A proposito di studi e monitoraggio, questo tema è stato al centro dell'udienza del giovedì 29 giugno nel processo alla Miteni, in corso al tribunale di Vicenza, quando davanti ai giudici ha testimoniato l’epidemiologo Pietro Comba, dirigente dell’Istituto superiore di sanità che ha lavorato sull’esposizione ai Pfas della popolazione delle tre province venete contaminate. Dal 2016 al 2018 Comba ha studiato i dati già raccolti, le percentuali di tumori nella zona colpita e gli studi sulla mortalità.
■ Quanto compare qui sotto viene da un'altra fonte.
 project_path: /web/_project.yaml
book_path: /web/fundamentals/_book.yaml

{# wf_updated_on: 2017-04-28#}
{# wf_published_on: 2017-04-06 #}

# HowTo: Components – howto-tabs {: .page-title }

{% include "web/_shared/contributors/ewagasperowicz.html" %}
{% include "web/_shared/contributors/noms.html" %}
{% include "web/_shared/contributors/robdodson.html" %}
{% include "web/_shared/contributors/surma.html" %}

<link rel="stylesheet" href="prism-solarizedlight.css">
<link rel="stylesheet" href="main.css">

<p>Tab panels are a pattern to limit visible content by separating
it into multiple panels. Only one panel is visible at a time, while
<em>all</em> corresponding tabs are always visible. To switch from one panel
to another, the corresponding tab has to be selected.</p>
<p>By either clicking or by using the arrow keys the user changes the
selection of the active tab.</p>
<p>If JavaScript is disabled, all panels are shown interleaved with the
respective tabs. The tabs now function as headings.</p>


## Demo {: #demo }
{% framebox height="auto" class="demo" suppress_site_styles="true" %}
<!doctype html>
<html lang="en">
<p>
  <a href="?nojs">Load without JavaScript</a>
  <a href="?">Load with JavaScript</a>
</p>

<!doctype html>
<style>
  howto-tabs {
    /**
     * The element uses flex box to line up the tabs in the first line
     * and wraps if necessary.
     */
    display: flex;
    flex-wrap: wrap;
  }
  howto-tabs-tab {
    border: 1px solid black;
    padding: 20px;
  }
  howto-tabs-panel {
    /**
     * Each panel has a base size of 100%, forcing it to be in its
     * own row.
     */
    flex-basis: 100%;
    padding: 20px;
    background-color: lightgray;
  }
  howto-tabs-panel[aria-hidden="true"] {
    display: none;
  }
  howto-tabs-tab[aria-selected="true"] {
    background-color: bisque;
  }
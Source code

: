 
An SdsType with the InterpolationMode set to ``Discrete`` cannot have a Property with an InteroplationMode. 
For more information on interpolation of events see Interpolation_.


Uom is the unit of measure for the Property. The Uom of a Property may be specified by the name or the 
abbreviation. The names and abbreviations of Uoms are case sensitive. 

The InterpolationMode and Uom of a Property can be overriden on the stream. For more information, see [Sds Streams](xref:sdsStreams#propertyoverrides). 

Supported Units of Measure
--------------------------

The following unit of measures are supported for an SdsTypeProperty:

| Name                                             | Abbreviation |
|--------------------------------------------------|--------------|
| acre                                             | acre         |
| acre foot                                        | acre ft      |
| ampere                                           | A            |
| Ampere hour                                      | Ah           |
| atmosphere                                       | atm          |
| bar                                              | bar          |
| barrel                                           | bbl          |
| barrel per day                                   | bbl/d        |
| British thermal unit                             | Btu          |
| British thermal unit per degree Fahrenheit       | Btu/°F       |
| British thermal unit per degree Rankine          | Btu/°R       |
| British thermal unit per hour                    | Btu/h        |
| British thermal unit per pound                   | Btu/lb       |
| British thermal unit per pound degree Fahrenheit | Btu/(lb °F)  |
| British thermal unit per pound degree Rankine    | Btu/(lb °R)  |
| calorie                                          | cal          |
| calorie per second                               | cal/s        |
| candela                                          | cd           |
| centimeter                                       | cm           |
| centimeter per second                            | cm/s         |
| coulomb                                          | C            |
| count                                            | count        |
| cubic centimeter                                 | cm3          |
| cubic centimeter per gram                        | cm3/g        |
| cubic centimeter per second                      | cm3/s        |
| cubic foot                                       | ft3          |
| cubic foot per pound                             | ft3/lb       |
Questa attività doveva portare a uno degli studi epidemiologici più complessi in Italia, voluto dal ministero della Salute dopo un incontro europeo con l’Organizzazione mondiale della sanità (Oms) e coordinato insieme ai tecnici del ministero e Regione Veneto. “Dopo una prima fase sui dati – riferisce Comba – noi tecnici eravamo pronti a passare alla pratica, ma non si è fatto più nulla. Il livello politico non ci ha mai risposto e il protocollo già pronto non è stato firmato”.

“Alla luce della contaminazione da Pfas nelle acque potabili e della presenza di Pfas nel sangue della popolazione ritiene che ci sia stato un pericolo sanitario per la popolazione esposta, rispetto alle cinque patologie correlate ai Pfas?”, ha chiesto l’avvocato Matteo Ceruti, legale delle Mamme No Pfas. 
“Si”, ha risposto l’epidemiologo in maniera lapidaria.

L’assenza della volontà politica di andare fino in fondo con lo studio epidemiologico ha dunque lasciato 350 mila persone esposte a un pericolo sanitario reale.